Go lateral. Try to visualize, draw, dream and brainstorm about the way your venture connects to non-traditional audiences and potential support sources. Current projects in the Columbia Valley Botanical Gardens and Centre for Sustainable Living for example enjoy the support of health organizations, a high end restraunteur and golf resort, a community foundation created by a major ski hill, senior’s service providers and food security advocates.

At first glance these supporters may not appear to have strong connections to plants and biodiversity but of course they do and it is a strong element in most Botanical Garden’s mission and goals that we are all dependent on the plant world. In fund raising as in education programs, it is our role as fund raisers to enter into conversations with these ‘non-traditional’ audiences and develop the relationships that reveal the connections and open them to supporting our good work.

“Vision without action is merely a dream, Action without vision is a poor use of time, Vision with action can change the world.”
-Joel Barker

3) Build Relationships, Projects will Follow Good speakers are often also good listeners. If we seek to gain the support of individuals and organizations we must begin with understanding their values and needs before proceeding to asking for their support.

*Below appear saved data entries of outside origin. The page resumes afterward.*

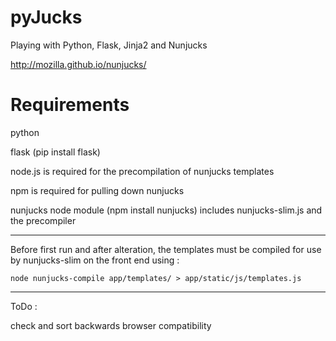 pyJucks
=======

Playing with Python, Flask, Jinja2 and Nunjucks 

http://mozilla.github.io/nunjucks/


Requirements
============

python

flask (pip install flask)

node.js is required for the precompilation of nunjucks templates

npm is required for pulling down nunjucks

nunjucks node module (npm install nunjucks) includes nunjucks-slim.js and the precompiler


------------


Before first run and after alteration, the templates must be compiled for use by nunjucks-slim on the front end using :

    node nunjucks-compile app/templates/ > app/static/js/templates.js


------------


ToDo :

check and sort backwards browser compatibility
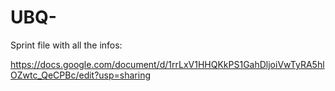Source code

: # UBQ-

Sprint file with all the infos:

https://docs.google.com/document/d/1rrLxV1HHQKkPS1GahDljoiVwTyRA5hlOZwtc_QeCPBc/edit?usp=sharing
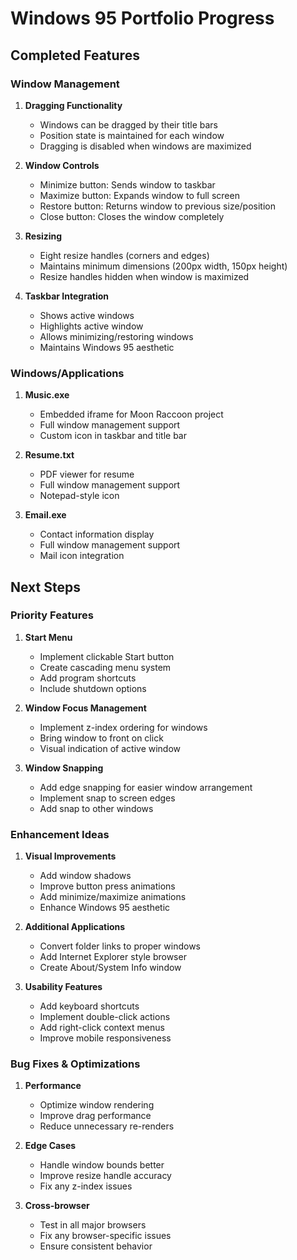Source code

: # Windows 95 Portfolio Progress

## Completed Features

### Window Management
1. **Dragging Functionality**
   - Windows can be dragged by their title bars
   - Position state is maintained for each window
   - Dragging is disabled when windows are maximized

2. **Window Controls**
   - Minimize button: Sends window to taskbar
   - Maximize button: Expands window to full screen
   - Restore button: Returns window to previous size/position
   - Close button: Closes the window completely

3. **Resizing**
   - Eight resize handles (corners and edges)
   - Maintains minimum dimensions (200px width, 150px height)
   - Resize handles hidden when window is maximized

4. **Taskbar Integration**
   - Shows active windows
   - Highlights active window
   - Allows minimizing/restoring windows
   - Maintains Windows 95 aesthetic

### Windows/Applications
1. **Music.exe**
   - Embedded iframe for Moon Raccoon project
   - Full window management support
   - Custom icon in taskbar and title bar

2. **Resume.txt**
   - PDF viewer for resume
   - Full window management support
   - Notepad-style icon

3. **Email.exe**
   - Contact information display
   - Full window management support
   - Mail icon integration

## Next Steps

### Priority Features
1. **Start Menu**
   - Implement clickable Start button
   - Create cascading menu system
   - Add program shortcuts
   - Include shutdown options

2. **Window Focus Management**
   - Implement z-index ordering for windows
   - Bring window to front on click
   - Visual indication of active window

3. **Window Snapping**
   - Add edge snapping for easier window arrangement
   - Implement snap to screen edges
   - Add snap to other windows

### Enhancement Ideas
1. **Visual Improvements**
   - Add window shadows
   - Improve button press animations
   - Add minimize/maximize animations
   - Enhance Windows 95 aesthetic

2. **Additional Applications**
   - Convert folder links to proper windows
   - Add Internet Explorer style browser
   - Create About/System Info window

3. **Usability Features**
   - Add keyboard shortcuts
   - Implement double-click actions
   - Add right-click context menus
   - Improve mobile responsiveness

### Bug Fixes & Optimizations
1. **Performance**
   - Optimize window rendering
   - Improve drag performance
   - Reduce unnecessary re-renders

2. **Edge Cases**
   - Handle window bounds better
   - Improve resize handle accuracy
   - Fix any z-index issues

3. **Cross-browser**
   - Test in all major browsers
   - Fix any browser-specific issues
   - Ensure consistent behavior 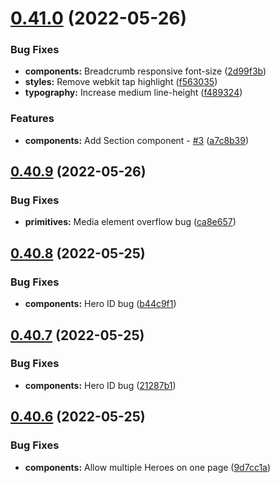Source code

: # [0.41.0](https://github.com/jacecotton/tcds/compare/v0.40.9...v0.41.0) (2022-05-26)


### Bug Fixes

* **components:** Breadcrumb responsive font-size ([2d99f3b](https://github.com/jacecotton/tcds/commit/2d99f3b7ecae77eeeafd095292bab3ab0328dc8b))
* **styles:** Remove webkit tap highlight ([f563035](https://github.com/jacecotton/tcds/commit/f56303525761b06914c93dd2b542901fb2d7ba64))
* **typography:** Increase medium line-height ([f489324](https://github.com/jacecotton/tcds/commit/f489324497b668f1ec8c98e7d5210128b42274e4))


### Features

* **components:** Add Section component - [#3](https://github.com/jacecotton/tcds/issues/3) ([a7c8b39](https://github.com/jacecotton/tcds/commit/a7c8b39ed0f5211f95bf34e54eba414eaf2f97ce))



## [0.40.9](https://github.com/jacecotton/tcds/compare/v0.40.8...v0.40.9) (2022-05-26)


### Bug Fixes

* **primitives:** Media element overflow bug ([ca8e657](https://github.com/jacecotton/tcds/commit/ca8e65706f37ab539ce3fce3c8aa5033570ac1a8))



## [0.40.8](https://github.com/jacecotton/tcds/compare/v0.40.7...v0.40.8) (2022-05-25)


### Bug Fixes

* **components:** Hero ID bug ([b44c9f1](https://github.com/jacecotton/tcds/commit/b44c9f19a3b1646faf6cf965c5a2c8c71003dad6))



## [0.40.7](https://github.com/jacecotton/tcds/compare/v0.40.6...v0.40.7) (2022-05-25)


### Bug Fixes

* **components:** Hero ID bug ([21287b1](https://github.com/jacecotton/tcds/commit/21287b1a8cae546cd48335f44ec3146fcd7e84d4))



## [0.40.6](https://github.com/jacecotton/tcds/compare/v0.40.5...v0.40.6) (2022-05-25)


### Bug Fixes

* **components:** Allow multiple Heroes on one page ([9d7cc1a](https://github.com/jacecotton/tcds/commit/9d7cc1ae3345e039193281a3c87f1bd3a6c2e003))




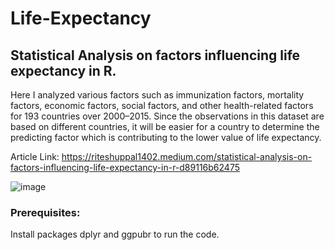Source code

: # Life-Expectancy
## Statistical Analysis on factors influencing life expectancy in R.
Here I analyzed various factors such as immunization factors, mortality factors, economic factors, social factors, and other health-related factors for 193 countries over 2000–2015. Since the observations in this dataset are based on different countries, it will be easier for a country to determine the predicting factor which is contributing to the lower value of life expectancy.

Article Link: https://riteshuppal1402.medium.com/statistical-analysis-on-factors-influencing-life-expectancy-in-r-d89116b62475

![image](https://user-images.githubusercontent.com/68817881/125496833-1e490895-94ea-4f70-9d7b-9173f78d8c65.png)

### Prerequisites:
Install packages dplyr and ggpubr to run the code. 


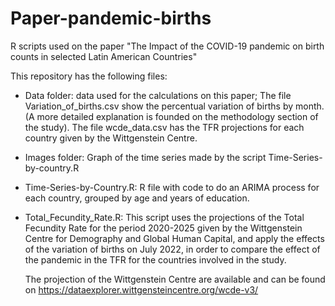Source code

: # Paper-pandemic-births
 R scripts used on the paper "The Impact of the COVID-19 pandemic on birth counts in selected Latin American Countries"


This repository has the following files:
 - Data folder: data used for the calculations on this paper; The file Variation_of_births.csv show the percentual variation of births by month. (A more detailed explanation is founded on the methodology section of the study). The file wcde_data.csv has the TFR projections for each country given by the Wittgenstein Centre. 
- Images folder: Graph of the time series made by the script Time-Series-by-country.R  
 - Time-Series-by-Country.R: R file with code to do an ARIMA process for each country, grouped by age and years of education.
 - Total_Fecundity_Rate.R: This script uses the projections of the Total Fecundity Rate for the period 2020-2025 given by the Wittgenstein Centre for Demography and Global Human Capital, and apply the effects of the variation of births on July 2022, in order to compare the effect of the pandemic in the TFR for the countries involved in the study.  

	The projection of the Wittgenstein Centre are available and can be found on https://dataexplorer.wittgensteincentre.org/wcde-v3/ 
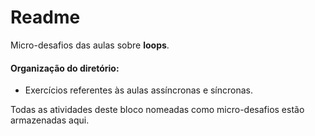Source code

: # Readme



Micro-desafios  das aulas sobre **loops**.



#### Organização do diretório:

- Exercícios referentes às aulas assíncronas e síncronas.



Todas as atividades deste bloco nomeadas como micro-desafios estão armazenadas aqui.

In his To the Heart of the Matter funding workshop, Tim Maloney of the Land Conservancy of British Columbia stresses, “people fund people, not projects.” This statement speaks to the need for relationship building as a fundamental requirement of successful fund raising. Professionalism, integrity and honesty should immediately come into play in the growth and development of these relationships in order to create the environment of trust that results in both the asker and the giver gaining from the experience.

“The process of asking should be one in which the asker feels the pride of inviting investment and in which the donor feels not pressure, but release.”
-Tim Maloney

The skills and strategies required for successful fund raising change with the type of fund raising being undertaken. Large asks require that we put as much as 95% of our effort into the preparation, relationship building, and only 5% in the actual asking. Smaller and annual funding asks requires the greater investment of effort in the asking.

Training in fund raising can help us attain skills and strategies more quickly and also builds confidence and contacts with others in the world of fund raising. The Funding Training and Resources section lists sources of training opportunities for you to consider. Invest in this training and it will return the dividends you and your organization require.